Compiling 4.2 on armv7 (and i686)

Kaiede · September 18, 2018, 3:45pm

I'm attempting to build Swift 4.2 on armv7. The swift-4.2-RELEASE tag, specifically. Unfortunately, after fixing a couple simple typecast issues I'm hitting a rather gnarly issue when I get to linking Swift.o itself for the stdlib, where the optimizer in the built swift binary goes south:

swift: /home/pi/buildSwiftOnARM/llvm/include/llvm/ADT/Optional.h:160: T &&llvm::Optional<swift::ProjectionKind>::operator*() &&[T = swift::ProjectionKind]: Assertion 'hasVal' failed.
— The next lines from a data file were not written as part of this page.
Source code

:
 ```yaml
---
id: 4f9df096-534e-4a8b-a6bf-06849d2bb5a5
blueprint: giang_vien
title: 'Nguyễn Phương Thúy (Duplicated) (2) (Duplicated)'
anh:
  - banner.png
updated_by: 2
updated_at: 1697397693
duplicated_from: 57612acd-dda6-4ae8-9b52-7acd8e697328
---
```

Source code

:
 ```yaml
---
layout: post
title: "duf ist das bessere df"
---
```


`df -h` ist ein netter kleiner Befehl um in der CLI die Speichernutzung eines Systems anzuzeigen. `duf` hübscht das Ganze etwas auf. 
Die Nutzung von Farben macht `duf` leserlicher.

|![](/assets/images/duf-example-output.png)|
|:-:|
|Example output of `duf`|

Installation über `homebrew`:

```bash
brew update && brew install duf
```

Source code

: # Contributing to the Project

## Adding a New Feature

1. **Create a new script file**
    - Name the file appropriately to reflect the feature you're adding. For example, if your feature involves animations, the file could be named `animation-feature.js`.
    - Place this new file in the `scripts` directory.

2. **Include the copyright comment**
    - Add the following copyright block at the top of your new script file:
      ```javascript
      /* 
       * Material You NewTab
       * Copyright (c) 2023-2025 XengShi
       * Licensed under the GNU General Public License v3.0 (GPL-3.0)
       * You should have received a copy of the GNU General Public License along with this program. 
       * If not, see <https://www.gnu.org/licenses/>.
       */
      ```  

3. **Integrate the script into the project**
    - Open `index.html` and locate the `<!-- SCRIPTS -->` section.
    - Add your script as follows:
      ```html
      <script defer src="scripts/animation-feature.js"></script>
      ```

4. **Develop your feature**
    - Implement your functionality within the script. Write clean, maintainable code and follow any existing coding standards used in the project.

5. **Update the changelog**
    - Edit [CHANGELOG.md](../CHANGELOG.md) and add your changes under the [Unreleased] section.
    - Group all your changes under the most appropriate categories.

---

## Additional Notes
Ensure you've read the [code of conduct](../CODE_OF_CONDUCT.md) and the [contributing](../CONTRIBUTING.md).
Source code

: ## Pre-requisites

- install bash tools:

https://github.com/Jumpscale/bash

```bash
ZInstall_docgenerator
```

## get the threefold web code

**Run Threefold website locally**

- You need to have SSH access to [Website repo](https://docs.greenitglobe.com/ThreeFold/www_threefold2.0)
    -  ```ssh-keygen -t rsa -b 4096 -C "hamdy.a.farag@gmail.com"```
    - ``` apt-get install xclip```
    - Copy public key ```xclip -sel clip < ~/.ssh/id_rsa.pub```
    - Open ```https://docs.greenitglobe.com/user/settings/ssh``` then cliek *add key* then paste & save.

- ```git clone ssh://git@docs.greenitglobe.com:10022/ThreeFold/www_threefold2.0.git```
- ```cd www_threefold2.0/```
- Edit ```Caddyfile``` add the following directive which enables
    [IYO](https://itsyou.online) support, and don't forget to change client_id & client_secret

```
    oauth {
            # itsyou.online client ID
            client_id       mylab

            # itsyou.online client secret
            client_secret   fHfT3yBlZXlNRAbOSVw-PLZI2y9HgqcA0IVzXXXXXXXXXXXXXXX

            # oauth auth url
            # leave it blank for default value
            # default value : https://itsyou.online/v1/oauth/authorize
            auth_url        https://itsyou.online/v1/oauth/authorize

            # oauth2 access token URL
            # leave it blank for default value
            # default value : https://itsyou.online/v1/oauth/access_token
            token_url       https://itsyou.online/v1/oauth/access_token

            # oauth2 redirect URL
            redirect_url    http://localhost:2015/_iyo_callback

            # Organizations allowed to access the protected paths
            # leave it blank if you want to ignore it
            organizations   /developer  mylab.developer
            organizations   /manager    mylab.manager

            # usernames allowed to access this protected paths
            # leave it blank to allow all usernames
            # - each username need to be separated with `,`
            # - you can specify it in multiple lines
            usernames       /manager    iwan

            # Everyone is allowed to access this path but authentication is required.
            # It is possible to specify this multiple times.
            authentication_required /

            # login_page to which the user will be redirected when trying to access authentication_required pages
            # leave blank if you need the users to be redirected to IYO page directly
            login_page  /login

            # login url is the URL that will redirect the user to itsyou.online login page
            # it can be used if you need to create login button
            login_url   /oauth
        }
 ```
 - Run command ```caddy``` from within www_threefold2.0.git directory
2. .      While running pass #418236 SILFunctionTransform "RedundantLoadElimination" on SILFunction "@$Ss18ReversedCollectionV8IteratorVyx_Gs0C8ProtocolsSt4next7ElementQzSgyFTWs16_UnmanagedStringVys6UInt16VG_Tgq5".
 for 'next()' at /home/pi/buildSwiftOnARM/swift/stdlib/public/core/Reverse.swift:91:19

Interestingly, the built swift can't demangle this symbol, which may be related to my problem. The Xcode 10 build can demangle it though: @generic specialization <preserving fragile attribute, Swift._UnmanagedString<Swift.UInt16>> of protocol witness for Swift.IteratorProtocol.next() -> A.Element? in conformance Swift.ReversedCollection<A>.Iterator : Swift.IteratorProtocol in Swift

Unfortunately, attempting to build swift in debug on this device appears to be out of the question if I want the LLVM pieces of the stack too. Building with --release-debuginfo will exhaust VM address space when linking libLTO in llvm, and probably others downstream of that one. I've already confirmed swap is not the limiting factor in this case.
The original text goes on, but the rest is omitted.